**Work required**
Search each line of the data for the word "file"; copy every line where it is found.

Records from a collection
--------

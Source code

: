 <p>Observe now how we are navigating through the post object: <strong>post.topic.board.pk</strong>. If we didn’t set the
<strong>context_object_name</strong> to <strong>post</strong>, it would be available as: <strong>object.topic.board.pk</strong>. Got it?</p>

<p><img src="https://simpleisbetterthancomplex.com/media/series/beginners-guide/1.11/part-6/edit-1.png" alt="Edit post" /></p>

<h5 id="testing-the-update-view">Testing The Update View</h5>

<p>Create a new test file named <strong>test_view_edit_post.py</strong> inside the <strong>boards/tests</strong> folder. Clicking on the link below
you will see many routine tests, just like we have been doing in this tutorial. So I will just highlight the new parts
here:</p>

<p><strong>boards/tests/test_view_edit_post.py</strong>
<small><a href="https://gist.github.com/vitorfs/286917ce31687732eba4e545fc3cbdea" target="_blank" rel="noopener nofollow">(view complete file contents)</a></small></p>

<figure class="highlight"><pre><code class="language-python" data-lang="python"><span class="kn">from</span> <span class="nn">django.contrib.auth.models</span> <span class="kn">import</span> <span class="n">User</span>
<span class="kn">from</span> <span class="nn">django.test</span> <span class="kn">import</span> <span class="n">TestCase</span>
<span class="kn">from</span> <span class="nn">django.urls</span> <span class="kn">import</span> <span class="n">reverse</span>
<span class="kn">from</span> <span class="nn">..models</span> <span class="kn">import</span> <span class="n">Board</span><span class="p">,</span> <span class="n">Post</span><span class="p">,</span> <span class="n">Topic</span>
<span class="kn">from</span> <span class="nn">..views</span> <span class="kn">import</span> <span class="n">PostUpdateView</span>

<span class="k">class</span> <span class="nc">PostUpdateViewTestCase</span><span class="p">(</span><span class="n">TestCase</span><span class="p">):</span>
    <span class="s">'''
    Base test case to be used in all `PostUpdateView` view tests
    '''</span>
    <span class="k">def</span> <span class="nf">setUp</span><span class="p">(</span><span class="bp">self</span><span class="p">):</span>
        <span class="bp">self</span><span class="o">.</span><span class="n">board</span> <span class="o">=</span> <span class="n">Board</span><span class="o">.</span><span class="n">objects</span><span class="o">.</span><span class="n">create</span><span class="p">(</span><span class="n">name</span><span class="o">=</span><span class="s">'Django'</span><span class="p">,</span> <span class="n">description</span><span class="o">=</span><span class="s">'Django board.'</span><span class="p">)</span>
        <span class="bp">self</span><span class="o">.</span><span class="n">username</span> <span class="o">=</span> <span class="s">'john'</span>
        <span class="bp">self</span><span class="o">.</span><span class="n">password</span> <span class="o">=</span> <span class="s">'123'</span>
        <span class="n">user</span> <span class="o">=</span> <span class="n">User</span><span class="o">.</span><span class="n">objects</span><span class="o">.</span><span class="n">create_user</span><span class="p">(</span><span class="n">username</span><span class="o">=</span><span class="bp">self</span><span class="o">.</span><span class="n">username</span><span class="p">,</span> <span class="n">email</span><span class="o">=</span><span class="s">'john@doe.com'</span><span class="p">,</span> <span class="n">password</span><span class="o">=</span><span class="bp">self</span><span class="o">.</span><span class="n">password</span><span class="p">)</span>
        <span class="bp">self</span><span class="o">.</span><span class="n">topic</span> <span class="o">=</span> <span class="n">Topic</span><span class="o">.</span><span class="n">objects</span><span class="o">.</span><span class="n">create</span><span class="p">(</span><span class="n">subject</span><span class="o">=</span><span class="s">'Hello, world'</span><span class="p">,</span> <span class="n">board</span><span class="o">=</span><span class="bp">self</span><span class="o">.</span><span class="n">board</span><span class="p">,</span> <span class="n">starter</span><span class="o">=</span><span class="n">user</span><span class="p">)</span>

--------

**Solution to the problem**
<p>Create a new test file named <strong>test_view_edit_post.py</strong> inside the <strong>boards/tests</strong> folder. Clicking on the link below
<small><a href="https://gist.github.com/vitorfs/286917ce31687732eba4e545fc3cbdea" target="_blank" rel="noopener nofollow">(view complete file contents)</a></small></p>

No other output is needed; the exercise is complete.